The cost of running this tutorial varies by section such as setting up the tutorial or running jobs. You can calculate the cost by using the pricing calculator.

Tutorial only costs

  • To estimate the cost for setting up this tutorial, use the following specifications:

    • Filestore Basic HDD (standard) capacity per region: 1024 GB
    • Standard persistent disk: 50 GB pd-standard for the Slurm login node.
    • Performance (SSD) persistent disks: 50 GB pd-ssd for the Slurm controller.
    • 1 N2 VM instance: n2-standard-4
    • 1 C2 VM instance: c2-standard-4
  • To estimate the cost for running a job on the cluster, use the following specifications:

    • 3 N2 VM instances: n2-standard-2. These are created when the srun -N 3 hostname command is run and the cluster autoscales. Each of these VMs will have 50 GB of pd-standard disk attached. These VMs are deleted automatically after one minute of inactivity.

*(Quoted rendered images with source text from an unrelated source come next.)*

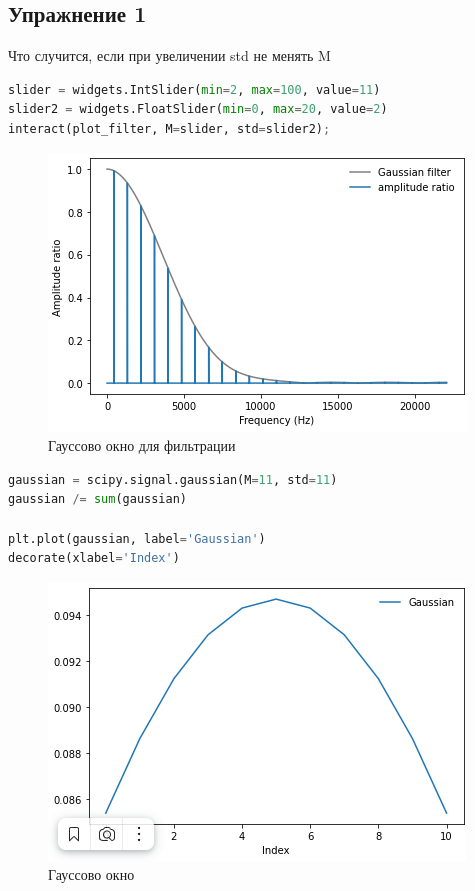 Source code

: \subsection{Упражнение 1}

Что случится, если при увеличении std не менять M

\begin{lstlisting}[language=Python]
slider = widgets.IntSlider(min=2, max=100, value=11)
slider2 = widgets.FloatSlider(min=0, max=20, value=2)
interact(plot_filter, M=slider, std=slider2);
\end{lstlisting}

\begin{figure}[H]
	\begin{center}
		\includegraphics[scale=1]{fig/lab08/lab8_1.png}
		\caption{Гауссово окно для фильтрации}
	\end{center}
\end{figure}

\begin{lstlisting}[language=Python]
gaussian = scipy.signal.gaussian(M=11, std=11)
gaussian /= sum(gaussian)

plt.plot(gaussian, label='Gaussian')
decorate(xlabel='Index')
\end{lstlisting}
\begin{figure}[H]
	\begin{center}
		\includegraphics[scale=0.7]{fig/lab08/lab8_2.png}
		\caption{Гауссово окно}
	\end{center}
\end{figure}


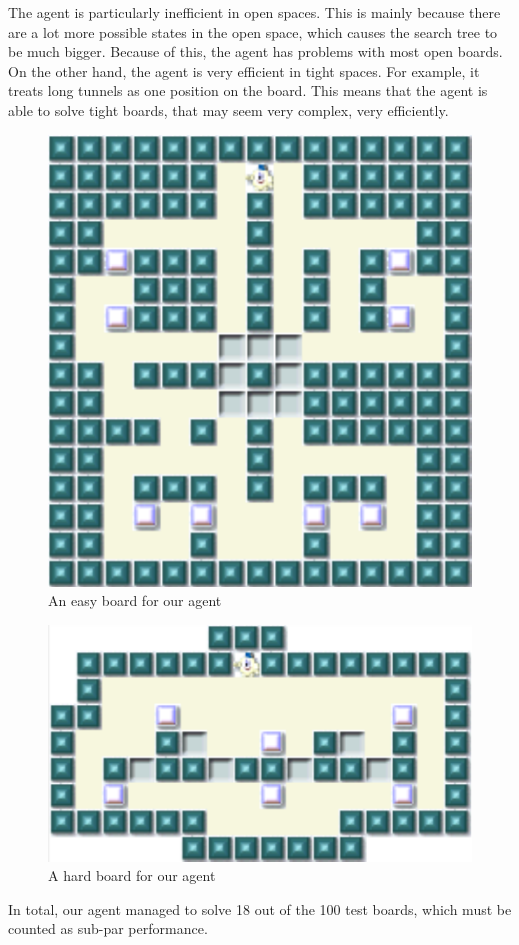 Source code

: \documentclass[article,11pt]{article}
\begin{document}
The agent is particularly inefficient in open spaces. This is mainly
because there are a lot more possible states in the open space, which
causes the search tree to be much bigger. Because of this, the agent
has problems with most open boards. On the other hand, the agent is
very efficient in tight spaces. For example, it treats long tunnels as
one position on the board. This means that the agent is able to solve
tight boards, that may seem very complex, very efficiently.
\begin{figure}[h]
\includegraphics[scale=0.4]{res.pdf}
\caption{An easy board for our agent}
\end{figure}

\begin{figure}[h]
\includegraphics[scale=0.4]{res2.pdf}
\caption{A hard board for our agent}
\end{figure}
In total, our agent managed to solve 18 out of the 100 test boards,
which must be counted as sub-par performance. 
\end{document}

Costs for submitting additional jobs

The following resources are not used as a part of this tutorial but because Slurm can autoscale compute nodes, the following resources might be created if you submit additional jobs to the compute or debug partitions:

  • Jobs submitted to the default debug partition:

    • 4 N2 VM instances: n2-standard-2. Each of these VMs will have 50 GB of pd-standard disk attached.
  • Jobs submitted to the compute partition:

    • 20 C2 VM instances: c2-standard-60. Each of these VMs will have 50 GB of pd-standard disk attached.

Launch Cloud Shell

In the Google Cloud console, activate Cloud Shell.

Activate Cloud Shell

At the bottom of the Google Cloud console, a Cloud Shell session starts and displays a command-line prompt. Cloud Shell is a shell environment with the Google Cloud CLI already installed and with values already set for your current project. It can take a few seconds for the session to initialize.

Ensure that the default Compute Engine service account is enabled

Cloud HPC Toolkit requires that the default Compute Engine service account is enabled in your project and that the roles/editor IAM role is enabled on the service account. This allows the Slurm controller to perform actions such as auto-scaling.

From Cloud Shell, run the following commands to ensure these settings are enabled:

  1. Enable the default Compute Engine service account.

     gcloud iam service-accounts enable \
         --project=PROJECT_ID \
         PROJECT_NUMBER-compute@developer.gserviceaccount.com
    
  2. Grant the roles/editor IAM role to the service account.

    gcloud projects add-iam-policy-binding PROJECT_ID \
        --member=serviceAccount:PROJECT_NUMBER-compute@developer.gserviceaccount.com \
        --role=roles/editor
    
Replace the following:

  • PROJECT_ID: your project ID
  • PROJECT_NUMBER: the automatically generated unique identifier for your project

    For more information, see Identifying projects.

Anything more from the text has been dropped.